-- SUPPLIED RECORDS follows --
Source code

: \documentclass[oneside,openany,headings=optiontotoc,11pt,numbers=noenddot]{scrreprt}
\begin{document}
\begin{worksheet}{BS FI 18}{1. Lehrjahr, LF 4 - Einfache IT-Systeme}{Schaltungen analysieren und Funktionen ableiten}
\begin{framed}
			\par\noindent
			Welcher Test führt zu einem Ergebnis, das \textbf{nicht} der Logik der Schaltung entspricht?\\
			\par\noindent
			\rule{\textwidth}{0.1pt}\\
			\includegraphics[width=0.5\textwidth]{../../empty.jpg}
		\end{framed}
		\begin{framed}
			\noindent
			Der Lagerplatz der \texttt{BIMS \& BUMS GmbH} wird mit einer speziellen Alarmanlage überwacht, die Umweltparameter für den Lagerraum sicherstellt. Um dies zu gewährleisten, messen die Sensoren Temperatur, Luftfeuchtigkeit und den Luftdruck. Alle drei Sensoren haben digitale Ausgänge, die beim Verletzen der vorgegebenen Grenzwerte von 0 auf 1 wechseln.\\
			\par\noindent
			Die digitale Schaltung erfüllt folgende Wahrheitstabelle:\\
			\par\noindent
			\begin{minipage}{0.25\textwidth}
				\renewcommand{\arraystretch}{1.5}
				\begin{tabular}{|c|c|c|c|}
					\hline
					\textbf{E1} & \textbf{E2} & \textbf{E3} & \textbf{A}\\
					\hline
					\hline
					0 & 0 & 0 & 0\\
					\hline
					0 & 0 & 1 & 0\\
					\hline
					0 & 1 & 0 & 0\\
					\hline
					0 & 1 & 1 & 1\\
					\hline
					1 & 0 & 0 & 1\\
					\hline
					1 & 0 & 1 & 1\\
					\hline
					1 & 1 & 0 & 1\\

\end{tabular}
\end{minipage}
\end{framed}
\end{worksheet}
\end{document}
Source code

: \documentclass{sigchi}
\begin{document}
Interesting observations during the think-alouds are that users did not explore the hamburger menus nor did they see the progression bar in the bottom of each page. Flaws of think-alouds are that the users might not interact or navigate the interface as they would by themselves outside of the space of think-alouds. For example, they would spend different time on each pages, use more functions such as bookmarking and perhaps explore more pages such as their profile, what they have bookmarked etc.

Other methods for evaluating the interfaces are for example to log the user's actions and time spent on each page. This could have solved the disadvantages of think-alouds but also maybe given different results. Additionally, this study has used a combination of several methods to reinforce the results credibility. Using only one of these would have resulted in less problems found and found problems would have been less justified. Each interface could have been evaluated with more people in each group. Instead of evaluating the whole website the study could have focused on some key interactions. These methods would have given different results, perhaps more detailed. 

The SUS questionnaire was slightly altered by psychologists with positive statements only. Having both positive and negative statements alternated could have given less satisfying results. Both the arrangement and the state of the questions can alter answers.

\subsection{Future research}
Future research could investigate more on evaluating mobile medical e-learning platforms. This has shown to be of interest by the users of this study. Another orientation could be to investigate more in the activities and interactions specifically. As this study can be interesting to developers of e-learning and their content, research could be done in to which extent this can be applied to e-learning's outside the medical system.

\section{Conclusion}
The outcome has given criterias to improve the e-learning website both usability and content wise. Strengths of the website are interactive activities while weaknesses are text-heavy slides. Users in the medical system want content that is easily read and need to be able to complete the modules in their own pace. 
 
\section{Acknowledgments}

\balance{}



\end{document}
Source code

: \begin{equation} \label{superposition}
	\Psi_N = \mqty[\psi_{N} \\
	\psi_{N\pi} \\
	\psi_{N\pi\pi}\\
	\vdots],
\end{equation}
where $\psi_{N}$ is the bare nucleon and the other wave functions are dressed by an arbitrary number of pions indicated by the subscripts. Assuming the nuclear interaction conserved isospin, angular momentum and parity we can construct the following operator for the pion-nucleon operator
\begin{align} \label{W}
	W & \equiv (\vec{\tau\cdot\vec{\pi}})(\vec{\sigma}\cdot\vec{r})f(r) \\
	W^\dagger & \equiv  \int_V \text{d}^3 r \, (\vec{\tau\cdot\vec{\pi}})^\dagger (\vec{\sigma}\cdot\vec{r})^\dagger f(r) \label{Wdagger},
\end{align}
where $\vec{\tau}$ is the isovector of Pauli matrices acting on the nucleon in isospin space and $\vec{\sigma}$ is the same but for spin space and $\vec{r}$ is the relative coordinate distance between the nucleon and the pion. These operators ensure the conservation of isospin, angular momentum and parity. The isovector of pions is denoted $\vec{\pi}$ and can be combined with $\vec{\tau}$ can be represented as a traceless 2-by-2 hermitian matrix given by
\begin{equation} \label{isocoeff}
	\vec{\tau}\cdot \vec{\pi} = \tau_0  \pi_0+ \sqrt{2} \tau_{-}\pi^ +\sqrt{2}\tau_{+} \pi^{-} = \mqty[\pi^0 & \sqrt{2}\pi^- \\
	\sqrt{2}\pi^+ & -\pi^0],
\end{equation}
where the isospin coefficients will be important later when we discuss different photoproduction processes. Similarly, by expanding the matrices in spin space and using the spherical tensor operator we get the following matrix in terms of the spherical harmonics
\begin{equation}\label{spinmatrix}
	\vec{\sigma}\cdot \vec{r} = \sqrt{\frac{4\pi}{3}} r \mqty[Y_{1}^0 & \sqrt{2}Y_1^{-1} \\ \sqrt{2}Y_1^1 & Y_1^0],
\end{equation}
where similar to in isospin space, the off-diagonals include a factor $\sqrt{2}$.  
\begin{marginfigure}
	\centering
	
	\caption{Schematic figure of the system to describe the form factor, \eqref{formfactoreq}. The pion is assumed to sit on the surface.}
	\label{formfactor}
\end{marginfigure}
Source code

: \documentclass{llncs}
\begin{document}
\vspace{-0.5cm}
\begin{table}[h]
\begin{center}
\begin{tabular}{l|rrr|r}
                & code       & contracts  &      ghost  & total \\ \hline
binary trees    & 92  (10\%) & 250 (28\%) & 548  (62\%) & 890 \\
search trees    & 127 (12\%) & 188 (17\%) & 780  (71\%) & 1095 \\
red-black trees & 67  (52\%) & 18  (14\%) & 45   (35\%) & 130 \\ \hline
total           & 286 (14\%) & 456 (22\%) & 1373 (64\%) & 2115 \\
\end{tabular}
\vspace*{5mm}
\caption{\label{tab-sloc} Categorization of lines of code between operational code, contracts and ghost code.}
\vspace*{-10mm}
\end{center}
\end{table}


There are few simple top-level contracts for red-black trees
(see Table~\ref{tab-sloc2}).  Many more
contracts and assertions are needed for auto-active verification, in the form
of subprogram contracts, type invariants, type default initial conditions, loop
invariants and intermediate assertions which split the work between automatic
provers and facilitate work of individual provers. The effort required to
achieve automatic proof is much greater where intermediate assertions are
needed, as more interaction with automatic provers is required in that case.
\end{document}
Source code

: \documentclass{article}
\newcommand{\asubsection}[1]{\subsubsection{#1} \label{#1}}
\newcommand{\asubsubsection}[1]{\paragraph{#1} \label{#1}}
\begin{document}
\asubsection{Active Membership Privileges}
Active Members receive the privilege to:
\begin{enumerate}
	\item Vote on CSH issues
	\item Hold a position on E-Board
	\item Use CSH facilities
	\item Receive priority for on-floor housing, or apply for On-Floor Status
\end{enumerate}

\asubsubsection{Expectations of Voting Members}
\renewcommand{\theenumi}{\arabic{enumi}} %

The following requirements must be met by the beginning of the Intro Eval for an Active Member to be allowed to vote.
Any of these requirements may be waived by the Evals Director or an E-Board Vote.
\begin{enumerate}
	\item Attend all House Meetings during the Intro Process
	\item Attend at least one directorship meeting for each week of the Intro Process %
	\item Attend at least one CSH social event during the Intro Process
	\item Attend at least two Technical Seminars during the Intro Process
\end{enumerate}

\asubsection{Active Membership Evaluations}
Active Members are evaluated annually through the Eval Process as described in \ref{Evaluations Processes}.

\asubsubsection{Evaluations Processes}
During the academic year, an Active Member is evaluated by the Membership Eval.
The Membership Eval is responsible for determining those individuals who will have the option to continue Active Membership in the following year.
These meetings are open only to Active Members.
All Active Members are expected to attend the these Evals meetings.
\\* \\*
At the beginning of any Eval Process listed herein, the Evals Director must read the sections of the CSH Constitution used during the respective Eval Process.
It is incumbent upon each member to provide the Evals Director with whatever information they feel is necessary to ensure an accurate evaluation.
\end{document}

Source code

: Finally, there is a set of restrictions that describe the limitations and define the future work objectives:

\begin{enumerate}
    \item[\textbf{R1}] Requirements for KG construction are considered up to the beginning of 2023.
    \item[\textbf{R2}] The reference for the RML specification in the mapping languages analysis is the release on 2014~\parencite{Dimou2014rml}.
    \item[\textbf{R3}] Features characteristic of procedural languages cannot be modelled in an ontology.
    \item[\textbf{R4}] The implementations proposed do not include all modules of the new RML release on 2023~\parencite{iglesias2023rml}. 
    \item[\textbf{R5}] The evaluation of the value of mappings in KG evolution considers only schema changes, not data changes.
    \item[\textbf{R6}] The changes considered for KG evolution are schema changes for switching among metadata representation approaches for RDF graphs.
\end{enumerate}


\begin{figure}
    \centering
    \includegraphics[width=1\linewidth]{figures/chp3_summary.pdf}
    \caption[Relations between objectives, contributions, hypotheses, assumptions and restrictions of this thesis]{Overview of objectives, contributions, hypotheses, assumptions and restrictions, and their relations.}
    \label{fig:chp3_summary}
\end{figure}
-- SUPPLIED RECORDS concluded --
PROMPT
Each line above that contains the word "total" should be returned.

ANSWER SECTION
                & code       & contracts  &      ghost  & total \\ \hline
total           & 286 (14\%) & 456 (22\%) & 1373 (64\%) & 2115 \\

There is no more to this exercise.